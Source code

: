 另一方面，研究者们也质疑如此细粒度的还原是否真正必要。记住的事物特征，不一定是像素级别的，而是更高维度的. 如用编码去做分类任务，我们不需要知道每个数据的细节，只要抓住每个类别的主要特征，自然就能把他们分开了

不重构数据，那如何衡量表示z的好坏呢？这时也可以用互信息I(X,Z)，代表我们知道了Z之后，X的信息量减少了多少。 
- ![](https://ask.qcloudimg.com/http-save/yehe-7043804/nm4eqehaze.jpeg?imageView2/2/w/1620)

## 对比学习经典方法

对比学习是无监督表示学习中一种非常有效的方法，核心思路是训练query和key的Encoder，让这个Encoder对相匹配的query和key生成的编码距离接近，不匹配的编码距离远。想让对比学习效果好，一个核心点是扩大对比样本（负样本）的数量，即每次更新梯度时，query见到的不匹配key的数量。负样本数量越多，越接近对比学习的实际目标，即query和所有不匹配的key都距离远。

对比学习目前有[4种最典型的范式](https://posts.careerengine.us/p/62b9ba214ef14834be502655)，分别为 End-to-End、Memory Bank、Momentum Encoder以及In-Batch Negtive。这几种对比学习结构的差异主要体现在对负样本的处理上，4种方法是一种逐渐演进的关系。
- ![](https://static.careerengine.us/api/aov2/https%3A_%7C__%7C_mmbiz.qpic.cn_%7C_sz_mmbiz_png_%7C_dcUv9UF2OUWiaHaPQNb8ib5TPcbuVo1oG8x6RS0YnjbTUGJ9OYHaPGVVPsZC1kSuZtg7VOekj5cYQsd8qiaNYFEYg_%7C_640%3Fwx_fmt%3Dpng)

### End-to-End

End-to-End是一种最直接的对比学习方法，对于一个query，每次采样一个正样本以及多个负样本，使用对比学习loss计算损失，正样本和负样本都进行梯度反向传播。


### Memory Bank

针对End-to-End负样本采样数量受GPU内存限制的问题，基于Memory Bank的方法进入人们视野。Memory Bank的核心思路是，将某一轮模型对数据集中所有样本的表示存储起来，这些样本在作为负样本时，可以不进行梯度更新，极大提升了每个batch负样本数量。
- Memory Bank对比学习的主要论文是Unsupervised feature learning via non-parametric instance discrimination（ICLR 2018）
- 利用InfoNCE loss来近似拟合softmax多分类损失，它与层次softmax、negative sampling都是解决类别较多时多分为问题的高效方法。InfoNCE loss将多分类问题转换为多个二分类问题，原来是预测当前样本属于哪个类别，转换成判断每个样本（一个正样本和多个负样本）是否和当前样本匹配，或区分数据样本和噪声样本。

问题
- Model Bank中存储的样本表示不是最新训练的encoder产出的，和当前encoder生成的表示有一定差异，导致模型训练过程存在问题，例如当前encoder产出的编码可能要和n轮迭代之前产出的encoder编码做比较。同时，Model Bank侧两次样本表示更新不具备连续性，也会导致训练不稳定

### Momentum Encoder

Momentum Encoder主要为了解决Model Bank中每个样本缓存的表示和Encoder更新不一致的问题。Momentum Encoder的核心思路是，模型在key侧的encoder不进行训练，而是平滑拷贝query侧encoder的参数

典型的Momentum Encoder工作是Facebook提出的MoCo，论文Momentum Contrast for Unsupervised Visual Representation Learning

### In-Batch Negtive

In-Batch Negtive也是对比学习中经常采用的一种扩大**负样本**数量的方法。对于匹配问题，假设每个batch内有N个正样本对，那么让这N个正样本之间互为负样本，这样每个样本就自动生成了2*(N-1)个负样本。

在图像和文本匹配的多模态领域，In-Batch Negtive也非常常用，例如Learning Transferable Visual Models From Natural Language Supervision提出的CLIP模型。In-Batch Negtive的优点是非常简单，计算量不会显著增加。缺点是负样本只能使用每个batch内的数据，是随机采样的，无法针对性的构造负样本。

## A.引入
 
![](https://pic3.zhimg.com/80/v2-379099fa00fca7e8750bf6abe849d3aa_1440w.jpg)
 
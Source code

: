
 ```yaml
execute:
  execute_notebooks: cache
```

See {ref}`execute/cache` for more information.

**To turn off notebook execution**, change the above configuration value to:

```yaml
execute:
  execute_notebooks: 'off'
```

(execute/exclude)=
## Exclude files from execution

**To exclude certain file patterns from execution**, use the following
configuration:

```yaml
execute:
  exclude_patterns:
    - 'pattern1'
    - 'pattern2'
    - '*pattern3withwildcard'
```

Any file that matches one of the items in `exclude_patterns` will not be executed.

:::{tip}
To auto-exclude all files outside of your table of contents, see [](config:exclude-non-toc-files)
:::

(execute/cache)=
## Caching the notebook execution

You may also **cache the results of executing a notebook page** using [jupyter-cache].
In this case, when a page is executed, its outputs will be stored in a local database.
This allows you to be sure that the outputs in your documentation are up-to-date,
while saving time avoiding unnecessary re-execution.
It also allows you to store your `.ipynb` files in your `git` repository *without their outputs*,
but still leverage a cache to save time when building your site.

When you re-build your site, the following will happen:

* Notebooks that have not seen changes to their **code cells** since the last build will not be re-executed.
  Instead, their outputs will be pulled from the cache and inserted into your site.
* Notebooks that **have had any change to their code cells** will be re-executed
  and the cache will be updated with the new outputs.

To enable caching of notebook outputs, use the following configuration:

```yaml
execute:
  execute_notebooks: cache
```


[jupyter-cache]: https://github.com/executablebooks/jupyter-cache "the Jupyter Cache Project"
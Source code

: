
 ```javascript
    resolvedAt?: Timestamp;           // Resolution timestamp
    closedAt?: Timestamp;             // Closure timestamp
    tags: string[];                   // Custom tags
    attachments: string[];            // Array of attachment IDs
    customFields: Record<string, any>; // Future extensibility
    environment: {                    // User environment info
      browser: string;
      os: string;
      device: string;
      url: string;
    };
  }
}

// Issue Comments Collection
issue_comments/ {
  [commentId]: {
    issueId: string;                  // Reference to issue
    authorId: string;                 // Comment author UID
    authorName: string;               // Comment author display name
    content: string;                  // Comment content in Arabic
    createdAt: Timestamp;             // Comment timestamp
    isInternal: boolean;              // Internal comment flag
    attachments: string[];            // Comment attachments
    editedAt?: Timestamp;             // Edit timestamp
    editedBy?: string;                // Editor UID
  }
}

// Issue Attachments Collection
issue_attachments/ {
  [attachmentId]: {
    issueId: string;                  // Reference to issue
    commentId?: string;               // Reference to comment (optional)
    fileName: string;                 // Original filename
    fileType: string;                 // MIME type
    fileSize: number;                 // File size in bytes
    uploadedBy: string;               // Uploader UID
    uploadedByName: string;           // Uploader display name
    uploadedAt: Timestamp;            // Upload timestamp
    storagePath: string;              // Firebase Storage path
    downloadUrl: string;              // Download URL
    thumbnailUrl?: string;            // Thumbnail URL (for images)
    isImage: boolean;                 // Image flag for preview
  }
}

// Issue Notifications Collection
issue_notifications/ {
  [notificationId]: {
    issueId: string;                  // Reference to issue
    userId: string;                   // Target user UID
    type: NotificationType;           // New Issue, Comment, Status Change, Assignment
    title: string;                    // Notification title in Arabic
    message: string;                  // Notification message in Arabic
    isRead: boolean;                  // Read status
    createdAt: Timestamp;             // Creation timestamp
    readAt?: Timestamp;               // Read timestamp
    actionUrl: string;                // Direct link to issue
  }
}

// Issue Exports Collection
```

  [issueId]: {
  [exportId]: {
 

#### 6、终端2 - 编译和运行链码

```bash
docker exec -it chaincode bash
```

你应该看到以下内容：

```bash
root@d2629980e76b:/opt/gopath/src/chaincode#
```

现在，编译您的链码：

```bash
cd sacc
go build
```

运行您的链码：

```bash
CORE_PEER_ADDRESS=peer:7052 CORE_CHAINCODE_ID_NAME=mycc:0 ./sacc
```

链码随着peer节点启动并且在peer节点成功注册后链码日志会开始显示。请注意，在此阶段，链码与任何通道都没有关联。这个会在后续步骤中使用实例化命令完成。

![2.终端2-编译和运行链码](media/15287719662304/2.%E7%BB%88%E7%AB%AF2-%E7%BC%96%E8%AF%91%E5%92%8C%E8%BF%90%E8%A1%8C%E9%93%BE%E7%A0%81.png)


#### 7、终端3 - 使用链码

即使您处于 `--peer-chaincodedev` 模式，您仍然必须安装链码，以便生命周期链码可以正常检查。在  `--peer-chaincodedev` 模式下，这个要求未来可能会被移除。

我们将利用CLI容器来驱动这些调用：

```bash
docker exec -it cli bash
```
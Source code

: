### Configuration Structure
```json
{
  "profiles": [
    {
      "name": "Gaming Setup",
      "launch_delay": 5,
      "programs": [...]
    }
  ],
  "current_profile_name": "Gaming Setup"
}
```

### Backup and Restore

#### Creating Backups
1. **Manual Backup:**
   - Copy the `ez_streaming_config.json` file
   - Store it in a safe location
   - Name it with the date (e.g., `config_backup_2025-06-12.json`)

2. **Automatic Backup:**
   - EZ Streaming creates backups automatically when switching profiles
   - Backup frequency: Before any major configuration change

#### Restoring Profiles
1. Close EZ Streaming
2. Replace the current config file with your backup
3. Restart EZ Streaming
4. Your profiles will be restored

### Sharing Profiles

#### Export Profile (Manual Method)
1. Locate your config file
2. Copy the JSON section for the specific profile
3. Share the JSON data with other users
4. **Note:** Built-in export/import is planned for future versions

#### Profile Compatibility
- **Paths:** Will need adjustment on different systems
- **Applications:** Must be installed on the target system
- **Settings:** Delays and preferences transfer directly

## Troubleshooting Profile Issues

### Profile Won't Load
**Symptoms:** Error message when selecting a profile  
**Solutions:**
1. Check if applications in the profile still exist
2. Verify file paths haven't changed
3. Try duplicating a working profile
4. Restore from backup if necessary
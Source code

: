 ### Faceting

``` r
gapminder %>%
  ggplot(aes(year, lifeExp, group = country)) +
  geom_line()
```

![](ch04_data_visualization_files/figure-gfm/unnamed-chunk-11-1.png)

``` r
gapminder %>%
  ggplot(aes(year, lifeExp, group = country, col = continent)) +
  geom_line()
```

HOW TO COMPLETE THIS TASK: Take each line above that holds the string "page" and copy it.

EXERCISE OUTPUT:
You may also **cache the results of executing a notebook page** using [jupyter-cache].
In this case, when a page is executed, its outputs will be stored in a local database.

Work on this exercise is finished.